/EastCastle

East Castle Sorting provides an improved Java sorting interface, decoupling the interface from the implementation. In addition, East Castle sorting improves Java sorting performance.

Primary LanguageJavaApache License 2.0Apache-2.0

East Castle Sorting

Overview

The East Castle Sorting library has two objectives:

  1. Provide an improved Java sorting interface.
  2. Provide an improved Java sorting implementation.

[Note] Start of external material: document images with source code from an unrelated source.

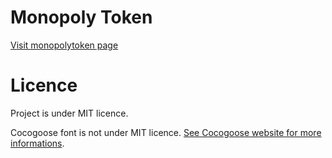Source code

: # Monopoly Token

[Visit monopolytoken page](https://monopolytoken.online)


# Licence

Project is under MIT licence.

Cocogoose font is not under MIT licence. [See Cocogoose website for more informations](http://www.zetafonts.com/cocogoose).
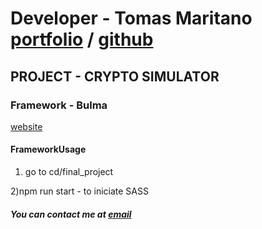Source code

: # Developer - Tomas Maritano [portfolio](https://tomymaritano.com) / [github](https://github.com/craftzcode)

## PROJECT - CRYPTO SIMULATOR

### Framework - Bulma
[website](https://bulma.io)

#### FrameworkUsage

1) go to cd/final_project

2)npm run start - to iniciate SASS


##### You can contact me at [email](tomymaritano@gmail.com)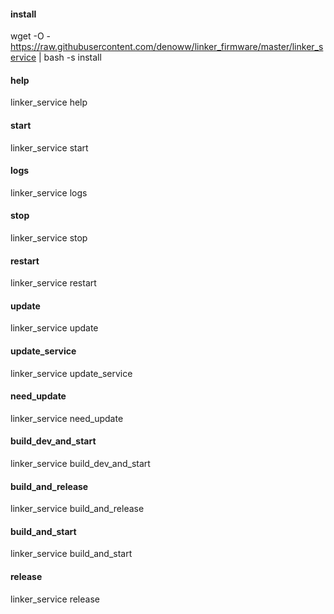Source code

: #### install

wget -O - https://raw.githubusercontent.com/denoww/linker_firmware/master/linker_service | bash -s install

#### help

linker_service help

#### start

linker_service start

#### logs

linker_service logs

#### stop

linker_service stop

#### restart

linker_service restart

#### update

linker_service update

#### update_service

linker_service update_service

#### need_update

linker_service need_update

#### build_dev_and_start

linker_service build_dev_and_start

#### build_and_release

linker_service build_and_release

#### build_and_start

linker_service build_and_start

#### release

linker_service release
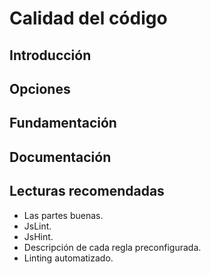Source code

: # Calidad del código
## Introducción
## Opciones
## Fundamentación
## Documentación
## Lecturas recomendadas

* Las partes buenas.
* JsLint.
* JsHint.
* Descripción de cada regla preconfigurada.
* Linting automatizado.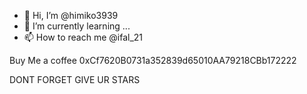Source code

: - 👋 Hi, I’m @himiko3939
- 🌱 I’m currently learning ...
- 📫 How to reach me @ifal_21

Buy Me a coffee 0xCf7620B0731a352839d65010AA79218CBb172222

DONT FORGET GIVE UR STARS
<!---
himiko3939/himiko3939 is a ✨ special ✨ repository because its `README.md` (this file) appears on your GitHub profile.
You can click the Preview link to take a look at your changes.
--->
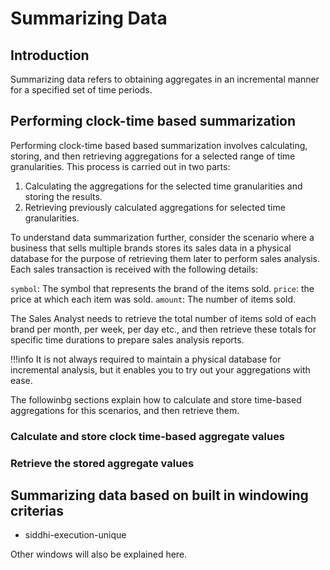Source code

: # Summarizing Data

## Introduction

Summarizing data refers to obtaining aggregates in an incremental manner for a specified set of time periods.

## Performing clock-time based summarization

Performing clock-time based based summarization involves calculating, storing, and then retrieving aggregations for a 
selected range of time granularities. This process is carried out in two parts:

1. Calculating the aggregations for the selected time granularities and storing the results.
2. Retrieving previously calculated aggregations for selected time granularities. 

To understand data summarization further, consider the scenario where a business that sells multiple brands stores its sales data in a physical database for the purpose of retrieving them later to perform sales analysis. Each sales transaction is received with the following details:
                                                                                                                                                
`symbol`: The symbol that represents the brand of the items sold.
`price`: the price at which each item was sold.
`amount`: The number of items sold.

The Sales Analyst needs to retrieve the total number of items sold of each brand per month, per week, per day etc., and then retrieve these totals for specific time durations to prepare sales analysis reports.
                                                                                                                                                
!!!info
    It is not always required to maintain a physical database for incremental analysis, but it enables you to try out your aggregations with ease.
    
The followinbg sections explain how to calculate and store time-based aggregations for this scenarios, and then retrieve them.


### Calculate and store clock time-based aggregate values
### Retrieve the stored aggregate values

## Summarizing data based on built in windowing criterias
 - siddhi-execution-unique
 
 Other windows will also be explained here.
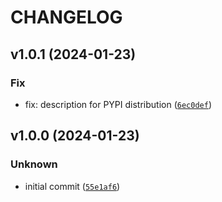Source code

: # CHANGELOG



## v1.0.1 (2024-01-23)

### Fix

* fix: description for PYPI distribution ([`6ec0def`](https://github.com/unctl-sh/unctl/commit/6ec0defc21a4a06d87fbcb0149a65e97df6bd68c))


## v1.0.0 (2024-01-23)

### Unknown

* initial commit ([`55e1af6`](https://github.com/unctl-sh/unctl/commit/55e1af6f6eca46e488b3135f9560a86237caeb64))
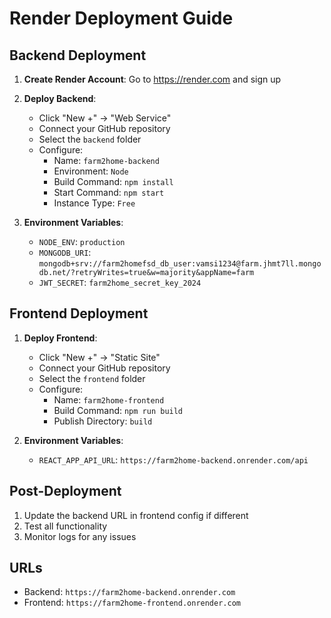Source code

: # Render Deployment Guide

## Backend Deployment

1. **Create Render Account**: Go to https://render.com and sign up

2. **Deploy Backend**:
   - Click "New +" → "Web Service"
   - Connect your GitHub repository
   - Select the `backend` folder
   - Configure:
     - Name: `farm2home-backend`
     - Environment: `Node`
     - Build Command: `npm install`
     - Start Command: `npm start`
     - Instance Type: `Free`

3. **Environment Variables**:
   - `NODE_ENV`: `production`
   - `MONGODB_URI`: `mongodb+srv://farm2homefsd_db_user:vamsi1234@farm.jhmt7ll.mongodb.net/?retryWrites=true&w=majority&appName=farm`
   - `JWT_SECRET`: `farm2home_secret_key_2024`

## Frontend Deployment

1. **Deploy Frontend**:
   - Click "New +" → "Static Site"
   - Connect your GitHub repository
   - Select the `frontend` folder
   - Configure:
     - Name: `farm2home-frontend`
     - Build Command: `npm run build`
     - Publish Directory: `build`

2. **Environment Variables**:
   - `REACT_APP_API_URL`: `https://farm2home-backend.onrender.com/api`

## Post-Deployment

1. Update the backend URL in frontend config if different
2. Test all functionality
3. Monitor logs for any issues

## URLs
- Backend: `https://farm2home-backend.onrender.com`
- Frontend: `https://farm2home-frontend.onrender.com`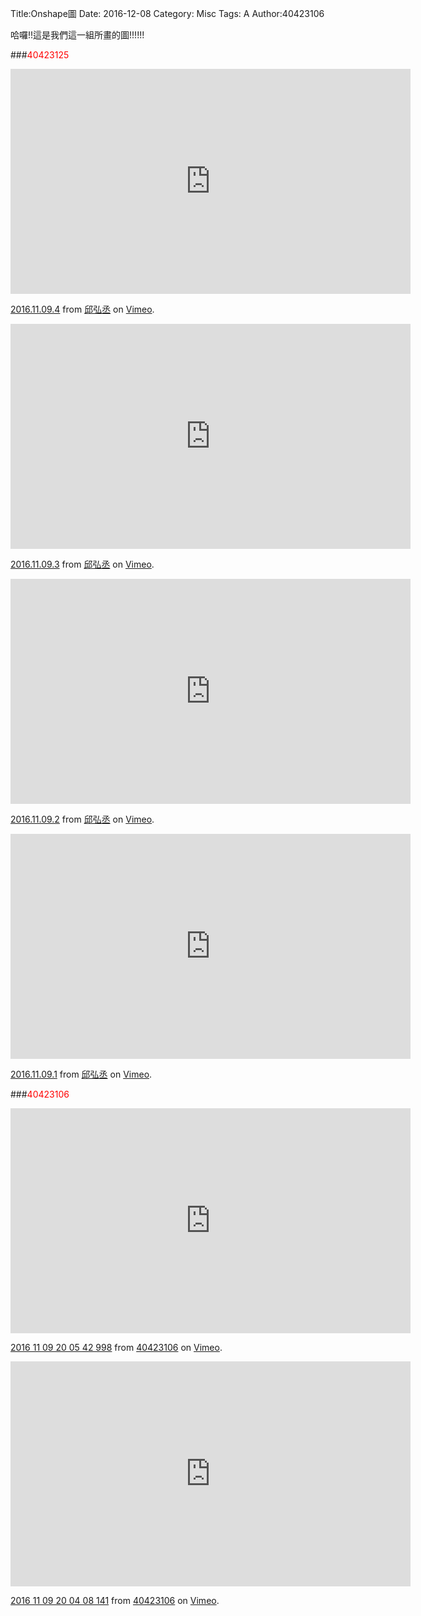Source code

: Title:Onshape圖
Date: 2016-12-08
Category: Misc
Tags: A
Author:40423106

哈囉!!這是我們這一組所畫的圖!!!!!!

<!-- PELICAN_END_SUMMARY -->
###<font color="red">40423125</font>

<iframe src="https://player.vimeo.com/video/190854384" width="640" height="360" frameborder="0" webkitallowfullscreen mozallowfullscreen allowfullscreen></iframe>
<p><a href="https://vimeo.com/190854384">2016.11.09.4</a> from <a href="https://vimeo.com/user47988113">邱弘丞</a> on <a href="https://vimeo.com">Vimeo</a>.</p>

<iframe src="https://player.vimeo.com/video/190854284" width="640" height="360" frameborder="0" webkitallowfullscreen mozallowfullscreen allowfullscreen></iframe>
<p><a href="https://vimeo.com/190854284">2016.11.09.3</a> from <a href="https://vimeo.com/user47988113">邱弘丞</a> on <a href="https://vimeo.com">Vimeo</a>.</p>

<iframe src="https://player.vimeo.com/video/190854163" width="640" height="360" frameborder="0" webkitallowfullscreen mozallowfullscreen allowfullscreen></iframe>
<p><a href="https://vimeo.com/190854163">2016.11.09.2</a> from <a href="https://vimeo.com/user47988113">邱弘丞</a> on <a href="https://vimeo.com">Vimeo</a>.</p>

<iframe src="https://player.vimeo.com/video/190854097" width="640" height="360" frameborder="0" webkitallowfullscreen mozallowfullscreen allowfullscreen></iframe>
<p><a href="https://vimeo.com/190854097">2016.11.09.1</a> from <a href="https://vimeo.com/user47988113">邱弘丞</a> on <a href="https://vimeo.com">Vimeo</a>.</p>

###<font color="red">40423106</font>

<iframe src="https://player.vimeo.com/video/190854427" width="640" height="360" frameborder="0" webkitallowfullscreen mozallowfullscreen allowfullscreen></iframe>
<p><a href="https://vimeo.com/190854427">2016 11 09 20 05 42 998</a> from <a href="https://vimeo.com/user45854799">40423106</a> on <a href="https://vimeo.com">Vimeo</a>.</p>

<iframe src="https://player.vimeo.com/video/190854371" width="640" height="360" frameborder="0" webkitallowfullscreen mozallowfullscreen allowfullscreen></iframe>
<p><a href="https://vimeo.com/190854371">2016 11 09 20 04 08 141</a> from <a href="https://vimeo.com/user45854799">40423106</a> on <a href="https://vimeo.com">Vimeo</a>.</p>


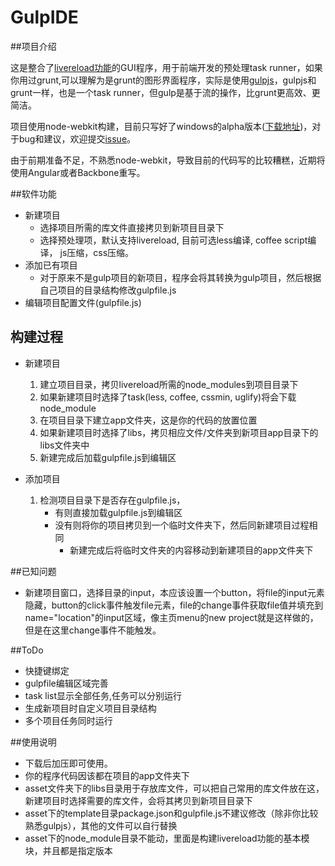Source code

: GulpIDE
=======

##项目介绍

这是整合了[livereload功能](http://lufeng.me/post/livereload)的GUI程序，用于前端开发的预处理task runner，如果你用过grunt,可以理解为是grunt的图形界面程序，实际是使用[gulpjs]()，gulpjs和grunt一样，也是一个task runner，但gulp是基于流的操作，比grunt更高效、更简洁。

项目使用node-webkit构建，目前只写好了windows的alpha版本([下载地址](http://pan.baidu.com/s/1hqy0DRA))，对于bug和建议，欢迎提交[issue](https://github.com/keith3/GulpIDE/issues)。

由于前期准备不足，不熟悉node-webkit，导致目前的代码写的比较糟糕，近期将使用Angular或者Backbone重写。

##软件功能

- 新建项目
	- 选择项目所需的库文件直接拷贝到新项目目录下
	- 选择预处理项，默认支持livereload, 目前可选less编译, coffee script编译， js压缩，css压缩。
- 添加已有项目
	- 对于原来不是gulp项目的新项目，程序会将其转换为gulp项目，然后根据自己项目的目录结构修改gulpfile.js
- 编辑项目配置文件(gulpfile.js)

## 构建过程

- 新建项目
	1. 建立项目目录，拷贝livereload所需的node_modules到项目目录下
	2. 如果新建项目时选择了task(less, coffee, cssmin, uglify)将会下载node_module
	3. 在项目目录下建立app文件夹，这是你的代码的放置位置
	4. 如果新建项目时选择了libs，拷贝相应文件/文件夹到新项目app目录下的libs文件夹中
	5. 新建完成后加载gulpfile.js到编辑区
	
- 添加项目
	1. 检测项目目录下是否存在gulpfile.js，
		- 有则直接加载gulpfile.js到编辑区
		- 没有则将你的项目拷贝到一个临时文件夹下，然后同新建项目过程相同
			- 新建完成后将临时文件夹的内容移动到新建项目的app文件夹下

##已知问题

- 新建项目窗口，选择目录的input，本应该设置一个button，将file的input元素隐藏，button的click事件触发file元素，file的change事件获取file值并填充到name="location"的input区域，像主页menu的new project就是这样做的，但是在这里change事件不能触发。 

##ToDo

- 快捷键绑定
- gulpfile编辑区域完善
- task list显示全部任务,任务可以分别运行
- 生成新项目时自定义项目目录结构
- 多个项目任务同时运行

##使用说明

- 下载后加压即可使用。
- 你的程序代码因该都在项目的app文件夹下
- asset文件夹下的libs目录用于存放库文件，可以把自己常用的库文件放在这，新建项目时选择需要的库文件，会将其拷贝到新项目目录下
- asset下的template目录package.json和gulpfile.js不建议修改（除非你比较熟悉gulpjs），其他的文件可以自行替换
- asset下的node_module目录不能动，里面是构建livereload功能的基本模块，并且都是指定版本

Improving Java's Sorting Interface

Java currently provides sorting functionality for arrays and lists via static methods in the Arrays and Collections classes respectively. This sorting functionality is mature and provides support for a variety of types, but it suffers from the following shortcomings:

  1. The implementation is hardwired to the interface. That is, any given call to Arrays.sort() or Collections.sort() is hardwired to one - and only one - implementation. If an application wishes to be able to switch sort implementations on the fly (say using serial sort in one environment, and parallel sort in another), it will need to implement custom logic to call the appropriate methods.
  2. Sorting functionality is spread between two classes - Arrays and Collections - each presenting a slightly different interface. This structure complicates separating the interface from the implementation.
  3. Sorting in reverse order is not supported. Applications wishing to sort in reverse order must first sort in forward order, and then reverse the sorted elements manually.

East Castle Sorting addresses each of these concerns by separating the sorting interface from the implementation, and providing a consistent, consolidated interface that supports sorting in reverse order. This separation allows East Castle to introduce the ability to select the implementation at runtime. In addition, East Castle's interface provides support for index-based sorting (so-called "linear sorting"), which can outperform comparison sorting in many instances.

Improving Java's Sorting Implementation

The separation of interface from implementation introduces the ability to provide multiple sorting implementations - each tailored to a specific requirement. East Castle provides access to the existing Java system sorts via a serial and a parallel implementation. In addition, East Castle provides an index-based sorting implementation that is linear in asymptotic complexity, and outperforms the existing Java system sorts in many instances.

Using East Castle Sorting

East Castle sorting can be accessed statically via the Sorts class:

   int[] a = new int[] {5, 0, -7, 1};

   Sorts.sort(a);

This will use a default sorting implementation based on the type of data being sorted.

See usage for additional examples.

RadJ

RadJ is East Castle's hybrid index-based sorting implementation. RadJ uses a combination of MSB-radix sorting, LSB-radix prefix sorting, merge sorting, and the underlying system sorts (e.g. for small sorts).

RadJ Implementation

While RadJ is a work in progress, its implementation presently outperforms Java's system sorts in many cases. Most RadJ development effort has been spent on optimizing cases where index-based sorting outperforms Java's sytem sorts (i.e. largely random data). In these cases, RadJ significantly outperforms Java's existing system sorts. In addition, RadJ exploits the case where the range of data being sorted is less than the full range of the type in use (e.g. only 32 bits of a 64-bit long are actually used).

For example, the following chart compares the elapsed time required to sort randomly populated long arrays of various sizes using RadJ versus the time required using Java's system sorts. For each bar, the height is obtained by dividing the elapsed RadJ sort time by the elapsed System sort time (i.e. < 1 implies that RadJ sort was faster, > 1 that the System sort was faster.)

Random

For cases where merging is more appropriate, RadJ employs a merge sort. Currently, RadJ's merge sort is usually slower than the default system sort when a low number of "natural runs" occur (and a low number of merges need to take place). For cases where large numbers of "natural runs" occur, RadJ usually outperforms Java's system sorts.

See this document for a full discussion of performance.

Utilities

This project uses underlying utilities from the Morgan Stanley SilverKing project. See nearby for the forked repo.